I slammed the bathroom door behind me. There was a lonely blue lightbulb hanging from the ceiling and Asian graffiti written all over the walls. There was no toilet seat. “This better be a big fucking emergency,” I panted. Jack was in town, and she was calling me from Niagara. He was in the bathroom.
“He's like, all over me. I think he wants to come home with me, but I feel weird about it. We haven't even talked about what happened between us.”
“Don't do it.”
“But here's the other thing. He looks so hot tonight. I don't know. I'm torn.”
“Fine, then fuck his brains out.” It was impossible to give her advice, and I was neglecting my stunningly handsome new boyfriend.
“Uh-oh, he's coming this way. I'll call you later.”
I returned to Edward. “Hey, sweetie,” he said, pulling me onto his lap. “I missed you.” Next we went to Decibel, a sake bar, where we soaked up warm rice wine and held hands for the first time. I was alit by his beauty. I looked around and noticed the other women in the room stealing glances at Edward behind their dates. He reached out across the table. “I'm so happy to be here,” he said.
We went to a few more bars—the Boxcar Lounge, then Luca Lounge, then I don't even remember where. On the way to Luca, I
know I started to pull him across Avenue B, and he pulled me back close to him and yelled “No!” and a yellow cab swerved away from me.
“Oh, my God. You saved my life!” I said, laughing.
“Careful, baby!” he admonished, and I looked into his eyes and thought to myself, Yes, this is how it's supposed to be. By the time we got back to my house, and he squeezed me and whispered, “You're beautiful,” I shivered and almost believed it.
The next morning, Edward and I were awoken at ten by a call from Cass. The first thing she said was: “I'm over him!”
I was worried. “What happened?”
“No, it's not bad like it sounds. I mean it's bad, but—not for me! I'm so happy I could scream!”
“So?”
“So he came back to my house, and we were kissing, nothing major, and then he was trying to push things further, so finally I just said, I don't want to do this when we haven't even talked about what happened. He just totally dropped it and was like, okay.”
“Uh-huh.” I had been ready for the punch line to this story the day before.

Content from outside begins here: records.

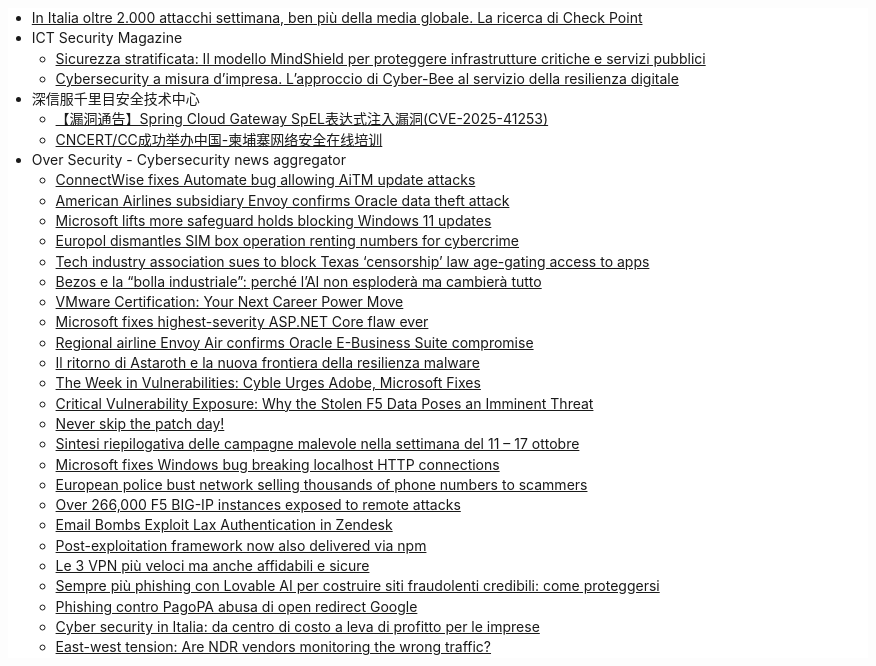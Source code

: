   - [In Italia oltre 2.000 attacchi settimana, ben più della media globale. La ricerca di Check Point](https://www.securityinfo.it/2025/10/17/in-italia-oltre-2-000-attacchi-settimana-ben-piu-della-media-globale-la-ricerca-di-check-point/?utm_source=rss&utm_medium=rss&utm_campaign=in-italia-oltre-2-000-attacchi-settimana-ben-piu-della-media-globale-la-ricerca-di-check-point)
- ICT Security Magazine
  - [Sicurezza stratificata: Il modello MindShield per proteggere infrastrutture critiche e servizi pubblici](https://www.ictsecuritymagazine.com/articoli/sicurezza-stratificata/)
  - [Cybersecurity a misura d’impresa. L’approccio di Cyber-Bee al servizio della resilienza digitale](https://www.ictsecuritymagazine.com/notizie/cyber-bee/)
- 深信服千里目安全技术中心
  - [【漏洞通告】Spring Cloud Gateway SpEL表达式注入漏洞(CVE-2025-41253)](https://mp.weixin.qq.com/s?__biz=Mzg2NjgzNjA5NQ==&mid=2247524732&idx=1&sn=f92d657dc3e5893a29f745c1d3787298)
  - [CNCERT/CC成功举办中国-柬埔寨网络安全在线培训](https://mp.weixin.qq.com/s?__biz=Mzg2NjgzNjA5NQ==&mid=2247524732&idx=2&sn=989b670a6130e069d1a673a620804157)
- Over Security - Cybersecurity news aggregator
  - [ConnectWise fixes Automate bug allowing AiTM update attacks](https://www.bleepingcomputer.com/news/security/connectwise-fixes-automate-bug-allowing-aitm-update-attacks/)
  - [American Airlines subsidiary Envoy confirms Oracle data theft attack](https://www.bleepingcomputer.com/news/security/american-airlines-subsidiary-envoy-confirms-oracle-data-theft-attack/)
  - [Microsoft lifts more safeguard holds blocking Windows 11 updates](https://www.bleepingcomputer.com/news/microsoft/microsoft-lifts-more-safeguard-holds-blocking-windows-11-updates/)
  - [Europol dismantles SIM box operation renting numbers for cybercrime](https://www.bleepingcomputer.com/news/security/europol-dismantles-sim-box-operation-renting-numbers-for-cybercrime/)
  - [Tech industry association sues to block Texas ‘censorship’ law age-gating access to apps](https://therecord.media/tech-industry-texas-age-gating)
  - [Bezos e la “bolla industriale”: perché l’AI non esploderà ma cambierà tutto](https://www.cybersecurity360.it/cultura-cyber/bezos-e-la-bolla-industriale-perche-lai-non-esplodera-ma-cambiera-tutto/)
  - [VMware Certification: Your Next Career Power Move](https://www.bleepingcomputer.com/news/security/vmware-certification-your-next-career-power-move/)
  - [Microsoft fixes highest-severity ASP.NET Core flaw ever](https://www.bleepingcomputer.com/news/microsoft/microsoft-fixes-highest-severity-aspnet-core-flaw-ever/)
  - [Regional airline Envoy Air confirms Oracle E-Business Suite compromise](https://therecord.media/regional-airline-envoy-oracle)
  - [Il ritorno di Astaroth e la nuova frontiera della resilienza malware](https://www.cybersecurity360.it/news/il-ritorno-di-astaroth-e-la-nuova-frontiera-della-resilienza-malware/)
  - [The Week in Vulnerabilities: Cyble Urges Adobe, Microsoft Fixes](https://cyble.com/blog/cyble-weekly-vulnerability-report-cve-2025/)
  - [Critical Vulnerability Exposure: Why the Stolen F5 Data Poses an Imminent Threat](https://flashpoint.io/blog/vulnerability-exposure-f5-data-threat/)
  - [Never skip the patch day!](https://www.cybersecurity360.it/cultura-cyber/never-skip-the-patch-day/)
  - [Sintesi riepilogativa delle campagne malevole nella settimana del 11 – 17 ottobre](https://cert-agid.gov.it/news/sintesi-riepilogativa-delle-campagne-malevole-nella-settimana-del-11-17-ottobre/)
  - [Microsoft fixes Windows bug breaking localhost HTTP connections](https://www.bleepingcomputer.com/news/microsoft/microsoft-fixes-windows-bug-breaking-localhost-http-connections/)
  - [European police bust network selling thousands of phone numbers to scammers](https://therecord.media/europe-sim-farms-raided-latvia-austria-estonia)
  - [Over 266,000 F5 BIG-IP instances exposed to remote attacks](https://www.bleepingcomputer.com/news/security/over-266-000-f5-big-ip-instances-exposed-to-remote-attacks/)
  - [Email Bombs Exploit Lax Authentication in Zendesk](https://krebsonsecurity.com/2025/10/email-bombs-exploit-lax-authentication-in-zendesk/)
  - [Post-exploitation framework now also delivered via npm](https://securelist.com/adaptixc2-agent-found-in-an-npm-package/117784/)
  - [Le 3 VPN più veloci ma anche affidabili e sicure](https://www.cybersecurity360.it/cultura-cyber/vpn-piu-veloci/)
  - [Sempre più phishing con Lovable AI per costruire siti fraudolenti credibili: come proteggersi](https://www.cybersecurity360.it/news/democratizzazione-ai-lovable-ai-campagne-phishing/)
  - [Phishing contro PagoPA abusa di open redirect Google](https://cert-agid.gov.it/news/phishing-contro-pagopa-abusa-di-open-redirect-google/)
  - [Cyber security in Italia: da centro di costo a leva di profitto per le imprese](https://www.cybersecurity360.it/soluzioni-aziendali/cyber-security-in-italia-da-centro-di-costo-a-leva-di-profitto-per-le-imprese/)
  - [East-west tension: Are NDR vendors monitoring the wrong traffic?](https://www.group-ib.com/blog/east-west-ndr/)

“So then I was pissed that he'd changed his mind. He'd been after me all night, so I was like, ‘So now you don't want to sleep with me?’ And he finally turned to me and said, ‘I have herpes!’ ”
“No!”
“Yes! And the best part is, guess who gave it to him?”
“Cairo-Lean?”
“Yes! Ha-ha-ha! Can you believe it? Ha-ha-ha!” That night Cassie was completely cured of Jack, and, in a moment of perfect karmic symmetry, now he was the one who was afflicted.
On Monday morning, my weekend with Edward seemed like an exquisite dream. I pressed my face into the pillow that had held his perfect head and inhaled his aura and the smell of his cologne. My last boyfriend who'd worn cologne was in the ninth grade. I made a note to myself to go to Sephora and douse my personal effects with his magic elixir, Escape by Calvin Klein.
I walked into the office, dreamy and smiling.
“A. Gray,” Evan said when I got back. “How was your weekend?”
“Amaazing.” I hummed.
“Yeah? Did you meet someone?”
“Not
some
one.
The
one. I think I'm in love.”
Evan was fascinated with other people's love lives. Since he'd broken up with his girlfriend of six years, he was obsessed by matters of the heart, particularly new and steamy relationships. He was an emotional voyeur. “What's his name?”
I was only half listening to him, remembering snuggling with Edward, kissing Edward, falling asleep next to him, with him spooning me and whispering, “I'll miss you.”